Sunday night's hockey game got off to a stellar start, for Yours Truly. After four scoreless years of playing with the same group of guys, I managed to get past the goalie twice, within the first ten minutes.
The first was the direct result of a terrific pass, from a guy who loves to play the game and not just launch a personal showboat every few minutes. I'd say it was almost impossible to fail that quality of pass, but the truth is I've messed up plenty of passes just like it. But not Sunday.
The second goal, however, occurred on one of my exceedingly rare break-aways. I doubt anyone, besides the goalie, was more surprised than I was to see the puck reach the back of the net.
After that, things deteriorated to my usual level of play. At one point I took the puck away from a guy -- he's a year or two older, an accomplished player who was, I imagine, a scrappy defence in his youth. Anyway, it clearly pissed him off to have someone who plays so pitifully make a monkey out of him.
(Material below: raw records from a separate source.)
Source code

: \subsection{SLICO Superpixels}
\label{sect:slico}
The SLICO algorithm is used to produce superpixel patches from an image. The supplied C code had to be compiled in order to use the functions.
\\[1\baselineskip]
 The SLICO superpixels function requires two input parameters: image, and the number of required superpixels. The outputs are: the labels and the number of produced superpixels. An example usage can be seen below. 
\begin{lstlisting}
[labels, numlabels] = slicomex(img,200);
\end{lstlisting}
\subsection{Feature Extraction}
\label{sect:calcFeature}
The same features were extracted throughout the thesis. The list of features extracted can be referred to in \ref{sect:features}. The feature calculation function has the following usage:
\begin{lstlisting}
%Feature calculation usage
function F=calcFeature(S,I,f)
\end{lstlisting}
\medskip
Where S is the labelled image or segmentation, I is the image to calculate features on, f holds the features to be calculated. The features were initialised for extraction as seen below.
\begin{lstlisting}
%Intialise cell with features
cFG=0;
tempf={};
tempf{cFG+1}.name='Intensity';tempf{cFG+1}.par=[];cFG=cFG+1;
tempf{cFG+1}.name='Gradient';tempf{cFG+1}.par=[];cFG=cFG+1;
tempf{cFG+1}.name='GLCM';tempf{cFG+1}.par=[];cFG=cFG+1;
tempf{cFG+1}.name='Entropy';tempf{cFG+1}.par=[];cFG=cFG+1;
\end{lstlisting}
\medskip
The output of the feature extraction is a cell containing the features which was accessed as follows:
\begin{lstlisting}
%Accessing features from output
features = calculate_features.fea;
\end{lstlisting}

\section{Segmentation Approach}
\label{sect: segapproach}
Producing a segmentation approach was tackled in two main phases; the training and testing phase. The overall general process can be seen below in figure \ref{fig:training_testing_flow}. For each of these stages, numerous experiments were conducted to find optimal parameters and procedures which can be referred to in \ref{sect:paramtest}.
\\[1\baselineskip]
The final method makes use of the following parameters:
He got grabby and threw everything he had to get the puck back, or at least mess up my break. It was the latter, and we both wheezed off to our respective benches. I could tell, then, that I'd strained my lower back, and it would hurt a lot worse the next morning.
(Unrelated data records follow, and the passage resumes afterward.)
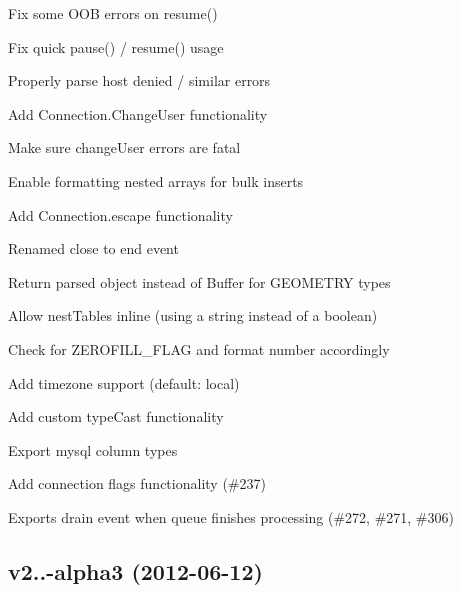\begin{DoxyItemize}
\item Fix some O\+O\+B errors on resume()
\item Fix quick pause() / resume() usage
\item Properly parse host denied / similar errors
\item Add Connection.\+Change\+User functionality
\item Make sure change\+User errors are fatal
\item Enable formatting nested arrays for bulk inserts
\item Add Connection.\+escape functionality
\item Renamed \textquotesingle{}close\textquotesingle{} to \textquotesingle{}end\textquotesingle{} event
\item Return parsed object instead of Buffer for G\+E\+O\+M\+E\+T\+R\+Y types
\item Allow nest\+Tables inline (using a string instead of a boolean)
\item Check for Z\+E\+R\+O\+F\+I\+L\+L\+\_\+\+F\+L\+A\+G and format number accordingly
\item Add timezone support (default\+: local)
\item Add custom type\+Cast functionality
\item Export mysql column types
\item Add connection flags functionality (\#237)
\item Exports drain event when queue finishes processing (\#272, \#271, \#306)
\end{DoxyItemize}

\subsection*{v2..-\/alpha3 (2012-\/06-\/12)}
Then I stopped a slap-shot with my right shin.
So, yeah, I woke up in sad shape. As I made the morning coffee, I told my wife that playing poorly and having fun was preferable to playing well and getting hurt.
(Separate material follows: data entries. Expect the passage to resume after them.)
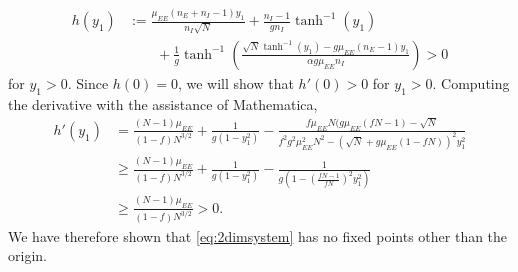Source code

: \documentclass[reqno]{siamonline190516}
\begin{document}
\begin{equation}\label{eq:h}
\begin{aligned}
h(y_1) &:= \frac{\mu_{EE}( n_E + n_I - 1) y_1 }{n_I \sqrt{N}} + \frac{n_I - 1}{g n_I} \tanh^{-1}(y_1) \\
&\qquad+ \frac{1}{g} \tanh^{-1} \left( \frac{ \sqrt{N} \tanh^{-1}(y_1) - g \mu_{EE}(n_E -1) y_1}{ \alpha g \mu_{EE} n_I } \right) > 0
\end{aligned}
\end{equation}
for $y_1 > 0$. Since $h(0) = 0$, we will show that $h'(0) > 0$ for $y_1 > 0$. Computing the derivative with the assistance of Mathematica,
\begin{equation*}\label{eq:hprime}
\begin{aligned}
h'(y_1) &= 
\frac{(N-1)\mu_{EE}}{(1-f) N^{3/2} } + \frac{1}{g(1 - y_1^2)} 
- \frac{
 f \mu_{EE} N ( g \mu_{EE} ( f N - 1) - \sqrt{N}}{f^2 g^2 \mu_{EE}^2 N^2 - (\sqrt{N} + 
 g \mu_{EE}(1 - f N))^2 y_1^2} \\
 &\geq \frac{(N-1)\mu_{EE}}{(1-f) N^{3/2} } + \frac{1}{g(1 - y_1^2)} 
- \frac{1}{g \left( 1 - \left( \frac{ f N - 1}{f N} \right)^2 y_1^2 \right)} \\
&\geq \frac{(N-1)\mu_{EE}}{(1-f) N^{3/2} } > 0.
\end{aligned}
\end{equation*}
We have therefore shown that \cref{eq:2dimsystem} has no fixed points other than the origin.
\end{document}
It's been a curious experience watching my game (slooooowly) improve. Right from the start, it was evident there was nowhere for me to go but up. The first few times I attempted a break-away, some young whipper-snapper would swan in from behind me, gently pluck the puck away from me and take the action to the other end of the rink. Eventually, that stopped -- not out of any personal resourcefulness I'd developed, but out of pity from the other guys. "Catch your breath, fellas, let 'im go. He just shoots at the goalie's chest, anyway."
So I concentrated on shooting where the goalie was not. That resulted in shots spectacularly wide of the net. But gradually I collected more and more ringers -- off either post, or the crossbar. It was only a matter of time before I hit net. Sunday night was the night.
I've improved in other aspects of play, also. No point exploring any of that any further, as it's been so incremental as to be unnoticeable to anyone but myself. But I do notice it, and it's one element that keeps me coming out on Sunday nights when the wood-stove and a dram of whisky ought to have the deeper appeal to a guy my age.
For most of the rest of the guys, these games are just the opposite: a determined fight against decline. Professional athletes die twice, but amateurs die thousands of times as the years wear on. Sunday night's goals, the clutch -- and the inevitable change-room drubbing that followed -- felt like an initiation into a rather morbid fraternity.
I'm not sure how I feel about that -- besides really, really sore, of course.